**ASSIGNED TASK:** Copy out the entries that come next, exactly.

**DATASET EXCERPTS:**
☆ ☆ ☆ ☆ ☆

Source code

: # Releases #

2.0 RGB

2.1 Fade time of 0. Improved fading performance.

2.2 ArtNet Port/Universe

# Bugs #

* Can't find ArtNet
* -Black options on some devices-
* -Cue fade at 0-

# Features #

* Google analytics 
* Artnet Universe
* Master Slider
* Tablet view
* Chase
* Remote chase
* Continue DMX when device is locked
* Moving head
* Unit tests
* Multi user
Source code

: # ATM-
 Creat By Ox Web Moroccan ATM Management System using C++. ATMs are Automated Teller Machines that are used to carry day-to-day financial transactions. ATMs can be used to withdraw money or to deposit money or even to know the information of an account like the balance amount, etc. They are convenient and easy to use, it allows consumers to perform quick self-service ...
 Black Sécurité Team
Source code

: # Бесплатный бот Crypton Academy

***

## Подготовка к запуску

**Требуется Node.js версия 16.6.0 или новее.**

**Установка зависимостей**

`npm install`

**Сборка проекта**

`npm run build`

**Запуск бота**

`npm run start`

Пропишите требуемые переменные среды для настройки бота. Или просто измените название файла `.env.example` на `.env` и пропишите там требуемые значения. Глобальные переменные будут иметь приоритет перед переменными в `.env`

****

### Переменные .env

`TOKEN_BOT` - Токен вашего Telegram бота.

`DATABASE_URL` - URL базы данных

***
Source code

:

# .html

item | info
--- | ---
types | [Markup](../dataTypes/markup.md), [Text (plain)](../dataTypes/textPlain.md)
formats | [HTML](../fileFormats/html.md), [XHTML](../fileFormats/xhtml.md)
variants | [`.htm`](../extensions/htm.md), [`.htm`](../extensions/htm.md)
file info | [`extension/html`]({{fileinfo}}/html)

☆ ☆ ☆ ☆ ☆

**OUTPUT:**
Source code

: # Releases #

2.0 RGB

2.1 Fade time of 0. Improved fading performance.

2.2 ArtNet Port/Universe

# Bugs #

* Can't find ArtNet
* -Black options on some devices-
* -Cue fade at 0-

# Features #

* Google analytics 
* Artnet Universe
* Master Slider
* Tablet view
* Chase
* Remote chase
* Continue DMX when device is locked
* Moving head
* Unit tests
* Multi user
Source code

: # ATM-
 Creat By Ox Web Moroccan ATM Management System using C++. ATMs are Automated Teller Machines that are used to carry day-to-day financial transactions. ATMs can be used to withdraw money or to deposit money or even to know the information of an account like the balance amount, etc. They are convenient and easy to use, it allows consumers to perform quick self-service ...
 Black Sécurité Team
Source code

: # Бесплатный бот Crypton Academy

***

## Подготовка к запуску

**Требуется Node.js версия 16.6.0 или новее.**

**Установка зависимостей**

`npm install`

**Сборка проекта**

`npm run build`

**Запуск бота**

`npm run start`

Пропишите требуемые переменные среды для настройки бота. Или просто измените название файла `.env.example` на `.env` и пропишите там требуемые значения. Глобальные переменные будут иметь приоритет перед переменными в `.env`

****

### Переменные .env

`TOKEN_BOT` - Токен вашего Telegram бота.

`DATABASE_URL` - URL базы данных

***
Source code

:

# .html

item | info
--- | ---
types | [Markup](../dataTypes/markup.md), [Text (plain)](../dataTypes/textPlain.md)
formats | [HTML](../fileFormats/html.md), [XHTML](../fileFormats/xhtml.md)
variants | [`.htm`](../extensions/htm.md), [`.htm`](../extensions/htm.md)
file info | [`extension/html`]({{fileinfo}}/html)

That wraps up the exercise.